Chegada no povoado de Siwa


No desembarque observei um cartaz com os seguintes horários de ônibus diários (todos passam pela cidade de Marsa Matrouh):
7h00 - Siwa x Alexandria - 45 EGP
10h00 - Siwa x Alexandria - 45 EGP
20h00 - Siwa x Cairo - 95 EGP
22h00 - Siwa x Alexandria - 55 EGP

Tentei comprar a passagem para o Cairo e já recebi a primeira notícia preocupante: o ônibus para o Cairo só voltaria a funcionar nos próximos dois meses. A solução talvez fosse retornar para Alexandria, mas até isso não se vende antecipado. Eu teria que voltar mais tarde


VIDA NO DESERTO

Ao contrário de qualquer outro lugar do Egito, os habitantes de Siwa ignoram a presença de turistas. Já achei bem estranho quando desembarquei do ônibus, havendo taxistas lá por perto, nenhum deles ofereceu seus serviços, nem da maneira chata de Luxor e nem da maneira que qualquer lugar do Brasil um taxista faria. Eles não parecem se importar muito com turistas por ali. Eu teria um tempo de paz no Egito.

Rua do mercado no centro de Siwa


Estar em Siwa era estar num Egito ainda não contaminado pela febre turística. Parecia que aquele lugar tinha parado no tempo. A rua do mercado era cercada de comércio, tudo muito simples como armazéns que vendiam de tudo, alfaiataria e coffee shops bem exóticos. 

A foto do dono na placa do coffee shop é para atrair ou assustar os clientes???


Quase não se vê mulher andando na rua, e quando aparece, usam um véu que cobre totalmente o rosto. Até as meninas usam roupas que cobrem todo o corpo, somente o rosto fica a mostra (normalmente, a menina só passa a cobrir o cabelo depois da menstruação). O islamismo naquele povoado é bem mais rígido e tradicional.

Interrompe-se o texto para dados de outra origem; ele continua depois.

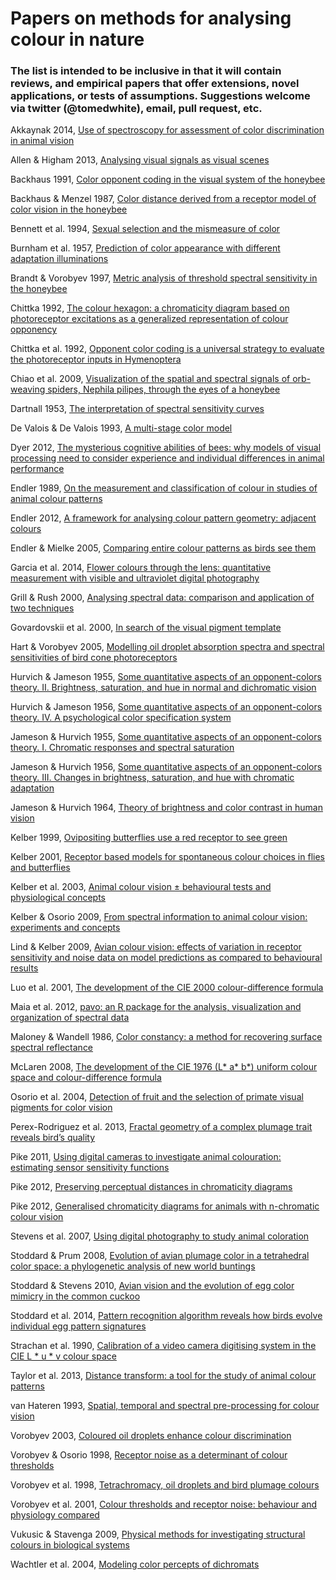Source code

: # Papers on methods for analysing colour in nature

### The list is intended to be inclusive in that it will contain reviews, and empirical papers that offer extensions, novel applications, or tests of assumptions. Suggestions welcome via twitter (@tomedwhite), email, pull request, etc.

Akkaynak 2014, [Use of spectroscopy for assessment of color discrimination in animal vision](dx.doi.org/10.1364/JOSAA.31.000A27)

Allen & Higham 2013, [Analysing visual signals as visual scenes](dx.doi.org/10.1002/ajp.22129)

Backhaus 1991, [Color opponent coding in the visual system of the honeybee](dx.doi.org/10.1016/0042-6989(91)90059-E)

Backhaus & Menzel 1987, [Color distance derived from a receptor model of color vision in the honeybee](dx.doi.org/10.1007/BF02281978)

Bennett et al. 1994, [Sexual selection and the mismeasure of color](dx.doi.org/10.1086/285711)

Burnham et al. 1957, [Prediction of color appearance with different adaptation illuminations](dx.doi.org/10.1364/JOSA.47.000035)

Brandt & Vorobyev 1997, [Metric analysis of threshold spectral sensitivity in the honeybee](dx.doi.org/10.1016/S0042-6989(96)00195-2)

Chittka 1992, [The colour hexagon: a chromaticity diagram based on photoreceptor excitations as a generalized representation of colour opponency](dx.doi.org/10.1007/BF00199331)

Chittka et al. 1992, [Opponent color coding is a universal strategy to evaluate the photoreceptor inputs in Hymenoptera](dx.doi.org/10.1007/BF00199332)

Chiao et al. 2009, [Visualization of the spatial and spectral signals of orb-weaving spiders, Nephila pilipes, through the eyes of a honeybee](jeb.biologists.org/content/212/14/2269.abstract)

Dartnall 1953, [The interpretation of spectral sensitivity curves](http://bmb.oxfordjournals.org/content/9/1/24.extract)

De Valois & De Valois 1993, [A multi-stage color model](dx.doi.org/10.1016/0042-6989(93)90240-W)

Dyer 2012, [The mysterious cognitive abilities of bees: why models of visual processing need to consider experience and individual differences in animal performance](dx.doi.org/10.1242/jeb.038190)

Endler 1989, [On the measurement and classification of colour in studies of animal colour patterns](dx.doi.org/10.1111/j.1095-8312.1990.tb00839.x)

Endler 2012, [A framework for analysing colour pattern geometry: adjacent colours](dx/doi.org/10.1111/j.1095-8312.2012.01937.x)

Endler & Mielke 2005, [Comparing entire colour patterns as birds see them](dx.doi.org/10.1111/j.1095-8312.2005.00540.x)

Garcia et al. 2014, [Flower colours through the lens: quantitative measurement with visible and ultraviolet digital photography](dx.doi.org/10.1371/journal.pone.0096646)

Grill & Rush 2000, [Analysing spectral data: comparison and application of two techniques](dx.doi.org/10.1006/bij1.1999.0360)

Govardovskii et al. 2000, [In search of the visual pigment template](http://journals.cambridge.org/action/displayAbstract?fromPage=online&aid=55091&fileId=S0952523800174036)

Hart & Vorobyev 2005, [Modelling oil droplet absorption spectra and spectral sensitivities of bird cone photoreceptors](dx.doi.org/10.1007/s00359-004-0595-3)

Hurvich & Jameson 1955, [Some quantitative aspects of an opponent-colors theory. II. Brightness, saturation, and hue in normal and dichromatic vision](dx.doi.org/10.1364/JOSA.45.000602)

Hurvich & Jameson 1956, [Some quantitative aspects of an opponent-colors theory. IV. A psychological color specification system](dx.doi.org/10.1364/JOSA.46.000416)

Jameson & Hurvich 1955, [Some quantitative aspects of an opponent-colors theory. I. Chromatic responses and spectral saturation](dx.doi.org/10.1364/JOSA.45.000546)

Jameson & Hurvich 1956, [Some quantitative aspects of an opponent-colors theory. III. Changes in brightness, saturation, and hue with chromatic adaptation](dx.doi.org/10.1364/JOSA.46.000405)

Jameson & Hurvich 1964, [Theory of brightness and color contrast in human vision](dx.doi.org/10.1016/0042-6989(64)90037-9)

Kelber 1999, [Ovipositing butterflies use a red receptor to see green](http://jeb.biologists.org/content/202/19/2619)

Kelber 2001, [Receptor based models for spontaneous colour choices in flies and butterflies](dx.doi.org/10.1046/j.1570-7458.2001.00822.x)

Kelber et al. 2003, [Animal colour vision ± behavioural tests and physiological concepts](dx.doi.org/10.1017}S1464793102005985)

Kelber & Osorio 2009, [From spectral information to animal colour vision: experiments and concepts](dx.doi.org/10.1098/rspb.2009.2118)

Lind & Kelber 2009, [Avian colour vision: effects of variation in receptor sensitivity and noise data on model predictions as compared to behavioural results](dx.doi.org/10.1016/j.visres.2009.05.003)

Luo et al. 2001, [The development of the CIE 2000 colour-difference formula](dx.doi.org/10.1002/col.1049)

Maia et al. 2012, [pavo: an R package for the analysis, visualization and organization of spectral data](dx.doi.org/10.1111/2041-210X.12069)

Maloney & Wandell 1986, [Color constancy: a method for recovering surface spectral reflectance](dx.doi.org/10.1364/JOSAA.3.000029)

McLaren 2008, [The development of the CIE 1976 (L* a* b*) uniform colour space and colour-difference formula](dx.doi.org/10.1111/j.1478-4408.1976.tb03301.x)

Osorio et al. 2004, [Detection of fruit and the selection of primate visual pigments for color vision](dx.doi.org/10.1086/425332)

Perex-Rodriguez et al. 2013, [Fractal geometry of a complex plumage trait reveals bird’s quality](dx.doi.org/10.1098/rspb.2012.2783)

Pike 2011, [Using digital cameras to investigate animal colouration: estimating sensor sensitivity functions](dx.doi.org/10.1007/s00265-010-1097-7)

Pike 2012, [Preserving perceptual distances in chromaticity diagrams](dx.doi.org/10.1093/beheco/ars018)

Pike 2012, [Generalised chromaticity diagrams for animals with n-chromatic colour vision](dx.doi.org/10.1007/s10905-011-9296-2)

Stevens et al. 2007, [Using digital photography to study animal coloration](dx.doi.org/10.1111/j.1095-8312.2007.00725.x)

Stoddard & Prum 2008, [Evolution of avian plumage color in a tetrahedral color space: a phylogenetic analysis of new world buntings](dx.doi.org/10.1086/587526)

Stoddard & Stevens 2010, [Avian vision and the evolution of egg color mimicry in the common cuckoo](dx.doi.org/10.1111/j.1558-5646.2011.01262.x)

Stoddard et al. 2014, [Pattern recognition algorithm reveals how birds evolve individual egg pattern signatures](dx.doi.org/10.1038/ncomms5117)

Strachan et al. 1990, [Calibration of a video camera digitising system in the CIE L * u * v colour space](dx.doi.org/10.1016/0167-8655(90)90096-K)

Taylor et al. 2013, [Distance transform: a tool for the study of animal colour patterns](dx.doi.org/10.1111/2041-210X.12063)

van Hateren 1993, [Spatial, temporal and spectral pre-processing for colour vision](dx.doi.org/10.1098/rspb.1993.0009)

Vorobyev 2003, [Coloured oil droplets enhance colour discrimination](dx.doi.org/10.1098/rspb.2003.2381)

Vorobyev & Osorio 1998, [Receptor noise as a determinant of colour thresholds](dx.doi.org/10.1098/rspb.1998.0302)

Vorobyev et al. 1998, [Tetrachromacy, oil droplets and bird plumage colours](dx.doi.org/10.1007/s003590050286)

Vorobyev et al. 2001, [Colour thresholds and receptor noise: behaviour and physiology compared](dx.doi.org/10.1016/S0042-6989(00)00288-1)

Vukusic & Stavenga 2009, [Physical methods for investigating structural colours in biological systems](dx.doi.org/10.1098/rsif.2008.0386.focus)

Wachtler et al. 2004, [Modeling color percepts of dichromats](dx.doi.org/10.1016/j.visres.2004.06.016)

Um menino conduzindo uma mulher na carroça, provavelmente sua mãe que não pode dirigir


Meninas com roupas que cobrem até os cabelos


Cheguei em Siwa com a dica de me hospedar no Cleópatra Hotel. com preços que variam de 100 a 250 EGP o quarto duplo. Achei o hotel mas estava fechado. Bati várias vezes e nada, então voltei ao centro. Foi então que eu encontrei o Hotel Elkelany na rua do mercado. Entrei na recepção e o atendente estava dormindo no chão! Chamei e ele não acordava, cutuquei e também não acordava, fiquei uns 5 minutos tentando até ele acordar. A diária era de apenas 50 EGP um quarto duplo, fechei na hora!

Hotel Elkelany


O próximo passo era contratar um transporte para me levar até os meus objetivos em Siwa. Cheguei com a dica de que o caminho que eu queria fazer custava 35 EGP. Me preparei para a negociação com o taxista que, de cara, pediu apenas 30 EGP. Nem tive coragem de tentar baixar (sairia menos de R$ 10 para rodar por todos os sítios). Eu já estava gostando daquela "má vontade" do povo de Siwa.

Táxi-triciclo é econômico e leva bastante passageiro 


TEMPLO DO ORÁCULO

Meu primeiro destino eram as ruínas do templo do Oráculo de Siwa ou Oráculo de Amon. Apesar de não se ouvir falar dele atualmente, no passado era tão conhecido quanto o Oráculo de Delfos, na Grécia. Diz a lenda que Alexandre, o Grande, depois que conquistou o Egito ao enfrentar os Persas que ocupavam o território, se deslocou no deserto até Siwa para uma consulta. O Oráculo teria afirmado que ele, além de ser filho de Zeus, também era filho do deus egípcio Amon. Historiadores acreditam que essa história foi difundida para legitimar a autoridade dele (que era estrangeiro) sobre o Egito e contar com a aceitação popular.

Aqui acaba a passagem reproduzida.